REQUIREMENT ▸ Pictures excluded, return the lines below from the first through the line holding "Empfangen von Daten".

-=-=-=-=-

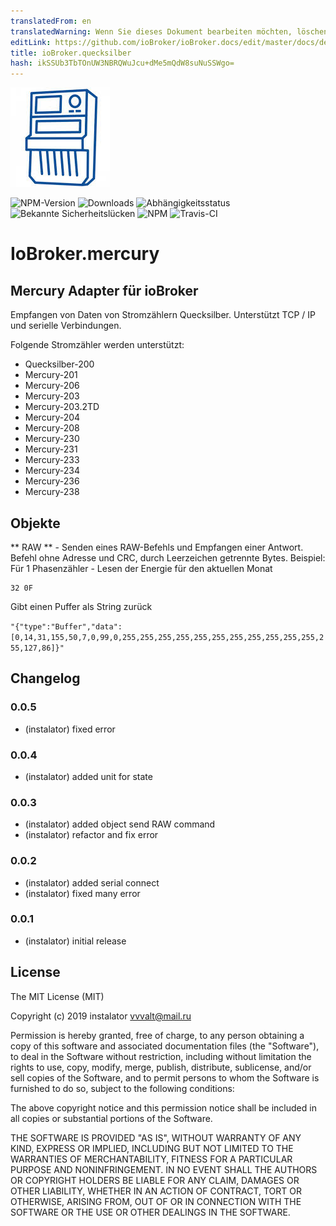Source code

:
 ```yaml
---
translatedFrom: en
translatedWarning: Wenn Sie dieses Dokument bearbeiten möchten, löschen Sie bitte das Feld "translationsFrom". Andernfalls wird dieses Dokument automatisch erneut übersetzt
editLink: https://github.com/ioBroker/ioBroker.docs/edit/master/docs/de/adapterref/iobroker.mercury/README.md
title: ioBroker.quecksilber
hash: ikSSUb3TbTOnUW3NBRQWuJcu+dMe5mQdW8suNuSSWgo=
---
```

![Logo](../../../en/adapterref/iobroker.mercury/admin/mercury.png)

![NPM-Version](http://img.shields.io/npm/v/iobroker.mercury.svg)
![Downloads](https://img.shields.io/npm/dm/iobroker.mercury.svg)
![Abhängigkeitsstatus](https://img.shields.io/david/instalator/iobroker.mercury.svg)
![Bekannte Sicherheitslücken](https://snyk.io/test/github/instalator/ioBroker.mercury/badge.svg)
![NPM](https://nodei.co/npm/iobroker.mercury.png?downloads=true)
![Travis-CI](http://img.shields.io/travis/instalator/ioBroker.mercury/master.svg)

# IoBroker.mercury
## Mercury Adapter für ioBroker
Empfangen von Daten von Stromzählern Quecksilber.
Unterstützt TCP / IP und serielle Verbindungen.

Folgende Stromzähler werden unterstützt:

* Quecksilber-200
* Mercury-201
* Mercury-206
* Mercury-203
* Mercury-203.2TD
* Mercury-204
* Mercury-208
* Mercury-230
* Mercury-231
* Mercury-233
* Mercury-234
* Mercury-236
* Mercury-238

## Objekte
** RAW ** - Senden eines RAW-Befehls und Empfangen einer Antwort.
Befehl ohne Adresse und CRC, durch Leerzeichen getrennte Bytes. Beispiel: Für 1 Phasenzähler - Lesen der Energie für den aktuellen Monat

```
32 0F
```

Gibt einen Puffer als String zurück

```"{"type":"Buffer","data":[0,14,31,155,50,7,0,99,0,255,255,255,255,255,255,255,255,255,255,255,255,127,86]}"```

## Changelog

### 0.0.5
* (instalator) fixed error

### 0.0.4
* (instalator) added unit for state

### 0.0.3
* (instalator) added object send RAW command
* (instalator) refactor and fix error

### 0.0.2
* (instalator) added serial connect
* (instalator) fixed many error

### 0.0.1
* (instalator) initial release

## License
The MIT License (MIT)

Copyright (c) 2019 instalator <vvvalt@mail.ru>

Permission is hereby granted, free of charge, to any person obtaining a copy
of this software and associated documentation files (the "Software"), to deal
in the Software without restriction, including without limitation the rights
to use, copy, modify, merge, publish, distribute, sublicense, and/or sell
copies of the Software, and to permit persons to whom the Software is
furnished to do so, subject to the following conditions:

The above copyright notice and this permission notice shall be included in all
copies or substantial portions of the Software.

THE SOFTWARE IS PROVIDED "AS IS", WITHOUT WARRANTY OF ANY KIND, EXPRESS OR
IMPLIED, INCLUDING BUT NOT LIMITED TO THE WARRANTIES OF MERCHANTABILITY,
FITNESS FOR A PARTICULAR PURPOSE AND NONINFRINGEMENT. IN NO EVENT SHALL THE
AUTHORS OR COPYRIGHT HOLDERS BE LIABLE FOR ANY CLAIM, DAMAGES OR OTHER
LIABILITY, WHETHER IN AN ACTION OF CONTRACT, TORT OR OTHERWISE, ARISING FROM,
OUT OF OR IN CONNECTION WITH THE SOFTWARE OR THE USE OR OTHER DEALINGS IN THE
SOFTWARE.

-=-=-=-=-

WRITTEN SOLUTION ▸
Source code

:
 ```yaml
---
translatedFrom: en
translatedWarning: Wenn Sie dieses Dokument bearbeiten möchten, löschen Sie bitte das Feld "translationsFrom". Andernfalls wird dieses Dokument automatisch erneut übersetzt
editLink: https://github.com/ioBroker/ioBroker.docs/edit/master/docs/de/adapterref/iobroker.mercury/README.md
title: ioBroker.quecksilber
hash: ikSSUb3TbTOnUW3NBRQWuJcu+dMe5mQdW8suNuSSWgo=
---
```

![Logo](../../../en/adapterref/iobroker.mercury/admin/mercury.png)

![NPM-Version](http://img.shields.io/npm/v/iobroker.mercury.svg)
![Downloads](https://img.shields.io/npm/dm/iobroker.mercury.svg)
![Abhängigkeitsstatus](https://img.shields.io/david/instalator/iobroker.mercury.svg)
![Bekannte Sicherheitslücken](https://snyk.io/test/github/instalator/ioBroker.mercury/badge.svg)
![NPM](https://nodei.co/npm/iobroker.mercury.png?downloads=true)
![Travis-CI](http://img.shields.io/travis/instalator/ioBroker.mercury/master.svg)

# IoBroker.mercury
## Mercury Adapter für ioBroker
Empfangen von Daten von Stromzählern Quecksilber.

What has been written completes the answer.